Experts are predicting a new age of space research as US-based space companies inch closer to offering frequent suborbital flights for commercial, research and academic uses.

Amidst a brewing battle between private space firms in the US, Jeff Bezos-backed Blue Origin and Richard Branson-backed Virgin Galactic are both making strides in their respective — and yet unrealized — suborbital vehicle launch businesses.

Earlier this month, Blue Origin concluded a successful suborbital test flight with its first customer payload. The test, known as “Mission 7,” marks a milestone for the company as its first revenue-generating launch for its New Shepard suborbital vehicle.

The flight test carried 12 public, academic, and private experiment payloads, including two weightlessness experiments, a NASA-funded surgical experiment, and a dummy named Mannequin Skywalker. Blue Origin will continue to fly commercial payloads throughout testing in 2018.

With the help of Blue Origin, Virgin Galactic and World View Enterprises, 2018 could prove to be the big break out year in commercial suborbital flight. Doing so will open up new methods for researchers, private firms and national space agencies to develop and conduct extensive research in fields such as microgravity, Earth observation and atmospheric physics.

That prospect has scientists like Dr Alan Stern, associate vice president at the Southwest Research Institute, optimistic about the future of suborbital and microgravity research.

The suborbital vehicle race is “transforming rare access to space to routine access to space,” Stern told The Downlink.

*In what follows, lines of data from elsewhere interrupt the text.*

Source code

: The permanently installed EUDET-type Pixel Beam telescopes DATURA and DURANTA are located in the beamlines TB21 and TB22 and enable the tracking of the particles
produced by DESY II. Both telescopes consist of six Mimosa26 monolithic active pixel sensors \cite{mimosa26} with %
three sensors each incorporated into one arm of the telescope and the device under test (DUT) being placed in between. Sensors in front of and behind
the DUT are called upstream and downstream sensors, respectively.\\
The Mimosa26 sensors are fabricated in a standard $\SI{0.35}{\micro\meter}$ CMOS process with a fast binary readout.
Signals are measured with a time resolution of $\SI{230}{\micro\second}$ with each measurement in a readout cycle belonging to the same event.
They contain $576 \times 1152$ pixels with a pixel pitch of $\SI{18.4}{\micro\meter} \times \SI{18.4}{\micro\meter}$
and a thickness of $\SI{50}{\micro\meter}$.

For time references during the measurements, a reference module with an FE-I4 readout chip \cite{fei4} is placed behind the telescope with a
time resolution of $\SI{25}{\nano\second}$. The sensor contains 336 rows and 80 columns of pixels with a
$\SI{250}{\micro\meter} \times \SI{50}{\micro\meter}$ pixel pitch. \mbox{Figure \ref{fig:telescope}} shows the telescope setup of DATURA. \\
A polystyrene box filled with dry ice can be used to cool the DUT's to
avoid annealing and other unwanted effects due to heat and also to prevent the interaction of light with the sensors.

Stern is principal investigator of NASA’s New Horizons mission to Pluto, and is co-founder and chief scientist at the stratospheric balloon launch company, World View Enterprises.

Suborbital flights will revolutionize research

The promise of frequent, low cost suborbital launches has the potential to dramatically bolster research fields that need access to these specific environs. “The flight rates are going to be so much higher, that we can do so much more than ever before. And in addition, because the flights are so less expensive, we can afford to do more. Those two things together make it enabling,” Stern said.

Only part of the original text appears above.